5. On-site confirmation of flow diagram

The HACCP team should confirm the processing operation against the flow diagram
during all stages and hours of operation and amend the flow diagram where appropriate.

6. List all potential hazards associated with each step, conduct a hazard analysis, and
consider any measures to control identified hazards

The HACCP team should list all of the hazards that may be reasonably expected to occur
at each step from primary production, processing, manufacture, and distribution until the
point of consumption.

The HACCP team must then consider what control measures, if any, exist which can be
applied for each hazard.

7. Determine Critical Control Points

There may be more than one CCP at which control is applied to address the same hazard.
The determination of a CCP in the HACCP system can be facilitated by the application of
a decision tree which indicates a logic reasoning approach.

8. Establish critical limits for each CCP

Critical limits must be specified and validated if possible for each Critical Control Point.
Critical limits based upon factors such as temperature, time, moisture level, pH, A w,
available chlorine, and sensory parameters such as visual appearance and texture.

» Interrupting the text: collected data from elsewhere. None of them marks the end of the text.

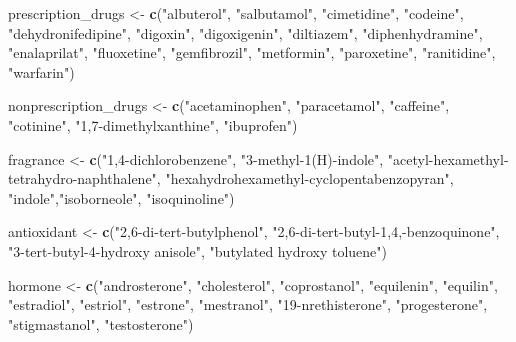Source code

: \documentclass[
]{article}
\newenvironment{Shaded}{\begin{snugshade}}{\end{snugshade}}
\newcommand{\KeywordTok}[1]{\textcolor[rgb]{0.13,0.29,0.53}{\textbf{#1}}}
\newcommand{\NormalTok}[1]{#1}
\newcommand{\StringTok}[1]{\textcolor[rgb]{0.31,0.60,0.02}{#1}}
\begin{document}
\begin{Shaded}
\begin{Highlighting}[]
\NormalTok{prescription_drugs <-}\StringTok{ }\KeywordTok{c}\NormalTok{(}\StringTok{"albuterol"}\NormalTok{, }\StringTok{"salbutamol"}\NormalTok{, }\StringTok{"cimetidine"}\NormalTok{, }\StringTok{"codeine"}\NormalTok{, }
                        \StringTok{"dehydronifedipine"}\NormalTok{, }\StringTok{"digoxin"}\NormalTok{, }\StringTok{"digoxigenin"}\NormalTok{, }\StringTok{"diltiazem"}\NormalTok{, }
                        \StringTok{"diphenhydramine"}\NormalTok{, }\StringTok{"enalaprilat"}\NormalTok{, }\StringTok{"fluoxetine"}\NormalTok{, }\StringTok{"gemfibrozil"}\NormalTok{, }
                        \StringTok{"metformin"}\NormalTok{, }\StringTok{"paroxetine"}\NormalTok{, }\StringTok{"ranitidine"}\NormalTok{, }\StringTok{"warfarin"}\NormalTok{)}

\NormalTok{nonprescription_drugs <-}\StringTok{ }\KeywordTok{c}\NormalTok{(}\StringTok{"acetaminophen"}\NormalTok{, }\StringTok{"paracetamol"}\NormalTok{, }\StringTok{"caffeine"}\NormalTok{, }
                           \StringTok{"cotinine"}\NormalTok{, }\StringTok{"1,7-dimethylxanthine"}\NormalTok{, }\StringTok{"ibuprofen"}\NormalTok{)}

\NormalTok{fragrance <-}\StringTok{ }\KeywordTok{c}\NormalTok{(}\StringTok{"1,4-dichlorobenzene"}\NormalTok{, }\StringTok{"3-methyl-1(H)-indole"}\NormalTok{, }
               \StringTok{"acetyl-hexamethyl-tetrahydro-naphthalene"}\NormalTok{,}
               \StringTok{"hexahydrohexamethyl-cyclopentabenzopyran"}\NormalTok{, }\StringTok{"indole"}\NormalTok{,}\StringTok{"isoborneole"}\NormalTok{,  }
               \StringTok{"isoquinoline"}\NormalTok{)}

\NormalTok{antioxidant <-}\StringTok{ }\KeywordTok{c}\NormalTok{(}\StringTok{"2,6-di-tert-butylphenol"}\NormalTok{, }
                 \StringTok{"2,6-di-tert-butyl-1,4,-benzoquinone"}\NormalTok{, }
                 \StringTok{"3-tert-butyl-4-hydroxy anisole"}\NormalTok{, }\StringTok{"butylated hydroxy toluene"}\NormalTok{)}


\NormalTok{hormone <-}\StringTok{ }\KeywordTok{c}\NormalTok{(}\StringTok{"androsterone"}\NormalTok{, }\StringTok{"cholesterol"}\NormalTok{, }\StringTok{"coprostanol"}\NormalTok{, }\StringTok{"equilenin"}\NormalTok{, }\StringTok{"equilin"}\NormalTok{, }
             \StringTok{"estradiol"}\NormalTok{, }\StringTok{"estriol"}\NormalTok{, }\StringTok{"estrone"}\NormalTok{, }\StringTok{"mestranol"}\NormalTok{, }\StringTok{"19-nrethisterone"}\NormalTok{, }
             \StringTok{"progesterone"}\NormalTok{, }\StringTok{"stigmastanol"}\NormalTok{, }\StringTok{"testosterone"}\NormalTok{)}


\end{Highlighting}
\end{Shaded}
\end{document}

9. Establish a monitoring system for each CCP

Monitoring is a planned sequence of observations or measurements to assess whether a

CCP is under control and to produce an accurate record for future use in verification.
Monitoring is used to determine when there is loss of control and a deviation occurs at a
CCP. Where possible, corrective action must be taken before deviation takes place.

10. Establish corrective actions

Specific corrective actions must be developed for each CCP in the HACCP system in
order to deal with deviations when they occur.

11. Establish verification procedures

Establish procedures for verification. Verification and auditing methods, procedures and
tests, including random sampling and analysis, can be used to determine if the HACCP
system is working correctly. The frequency of verification should be sufficient to confirm
that the HACCP system is working effectively.

12. Establish Documentation and Record Keeping

Efficient and accurate record keeping is essential to the application of a HACCP system.
HACCP procedures should be documented. Documentation and record keeping should be
appropriate to the nature and size of the operation.